Kat was sitting in one of the overstuffed armchairs in her sitting area, feet slung over the arm of the chair, her back against the other, and staring at the wall. Not at the wall, really, but at a framed picture she had hung there a couple days after her return. The frame held a slightly creased but incredibly detained sketch of her face, done by the ex-Marine turned mercenary turned friend. She had hung on to it, not really sure why, throughout her adventure in the LeMare system. Other than a few color choices and a selection of music, it was the first real personal decoration to her apartment.
To Kat, it was a milestone. It was a beginning and, if she was being honest with herself, it felt good.

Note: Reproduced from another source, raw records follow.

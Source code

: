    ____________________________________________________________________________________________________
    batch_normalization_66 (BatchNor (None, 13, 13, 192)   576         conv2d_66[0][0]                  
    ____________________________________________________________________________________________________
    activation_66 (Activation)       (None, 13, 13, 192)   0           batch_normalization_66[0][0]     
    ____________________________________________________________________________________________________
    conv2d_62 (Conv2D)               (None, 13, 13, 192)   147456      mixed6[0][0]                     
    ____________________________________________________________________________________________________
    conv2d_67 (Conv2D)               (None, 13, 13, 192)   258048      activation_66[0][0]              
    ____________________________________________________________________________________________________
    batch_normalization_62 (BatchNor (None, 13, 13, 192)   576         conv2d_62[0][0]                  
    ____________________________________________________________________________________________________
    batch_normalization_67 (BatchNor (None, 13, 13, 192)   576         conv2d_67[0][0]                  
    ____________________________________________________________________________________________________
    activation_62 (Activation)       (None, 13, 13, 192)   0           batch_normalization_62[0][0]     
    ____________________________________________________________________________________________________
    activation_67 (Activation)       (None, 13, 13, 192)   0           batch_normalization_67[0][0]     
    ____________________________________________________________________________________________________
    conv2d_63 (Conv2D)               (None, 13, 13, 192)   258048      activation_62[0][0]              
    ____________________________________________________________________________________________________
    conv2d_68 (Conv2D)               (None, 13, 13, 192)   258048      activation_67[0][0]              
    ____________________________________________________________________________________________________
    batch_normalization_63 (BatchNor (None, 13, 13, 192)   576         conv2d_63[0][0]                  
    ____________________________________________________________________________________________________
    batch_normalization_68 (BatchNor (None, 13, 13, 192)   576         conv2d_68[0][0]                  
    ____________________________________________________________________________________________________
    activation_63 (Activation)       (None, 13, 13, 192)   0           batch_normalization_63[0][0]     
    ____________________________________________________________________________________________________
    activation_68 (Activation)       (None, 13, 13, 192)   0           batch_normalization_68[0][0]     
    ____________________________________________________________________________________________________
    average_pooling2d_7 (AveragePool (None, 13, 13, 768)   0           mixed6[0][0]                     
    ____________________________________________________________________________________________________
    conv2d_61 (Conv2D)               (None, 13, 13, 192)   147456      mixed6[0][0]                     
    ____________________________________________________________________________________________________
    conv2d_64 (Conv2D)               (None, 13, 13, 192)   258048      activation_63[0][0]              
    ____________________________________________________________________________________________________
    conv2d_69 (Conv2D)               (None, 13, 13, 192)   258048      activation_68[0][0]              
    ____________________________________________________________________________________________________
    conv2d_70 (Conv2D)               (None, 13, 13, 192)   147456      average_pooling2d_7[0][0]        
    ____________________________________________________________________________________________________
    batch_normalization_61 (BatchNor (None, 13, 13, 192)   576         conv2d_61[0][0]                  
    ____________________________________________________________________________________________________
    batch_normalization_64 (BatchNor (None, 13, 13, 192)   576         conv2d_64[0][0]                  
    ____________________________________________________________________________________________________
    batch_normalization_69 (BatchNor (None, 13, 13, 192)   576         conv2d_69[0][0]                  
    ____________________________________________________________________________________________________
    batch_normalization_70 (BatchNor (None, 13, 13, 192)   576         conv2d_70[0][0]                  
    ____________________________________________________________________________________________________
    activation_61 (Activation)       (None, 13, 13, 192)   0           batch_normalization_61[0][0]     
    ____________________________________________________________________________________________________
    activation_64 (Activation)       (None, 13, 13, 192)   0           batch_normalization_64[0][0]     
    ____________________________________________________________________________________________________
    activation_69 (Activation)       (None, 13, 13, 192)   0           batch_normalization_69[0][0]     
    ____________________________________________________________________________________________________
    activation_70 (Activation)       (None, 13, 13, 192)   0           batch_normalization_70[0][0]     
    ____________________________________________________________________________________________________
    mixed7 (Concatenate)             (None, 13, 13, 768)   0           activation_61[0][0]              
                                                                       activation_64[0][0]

In the three months since her return, Kat's relationship with Pan had continued to grow. They spent most evenings together, dinner, a movie or a show. Pan had taught her to dance and she had been shocked to realize she really enjoyed the stylized movements so like and yet so unlike her Path training. Some evenings they would stay in, just talking or listening to music, enjoying each other's company. Yet Kat had not let it grow to the next logical step, shying away from any physical relationship, any real intimacy, though she wasn't really sure why.
Her life had been difficult. She had a past that she was not proud of and that she had not shared with anyone, even Pan. She was afraid of his response, of seeing the disgust on his face that mirrored the disgust she felt in her own heart.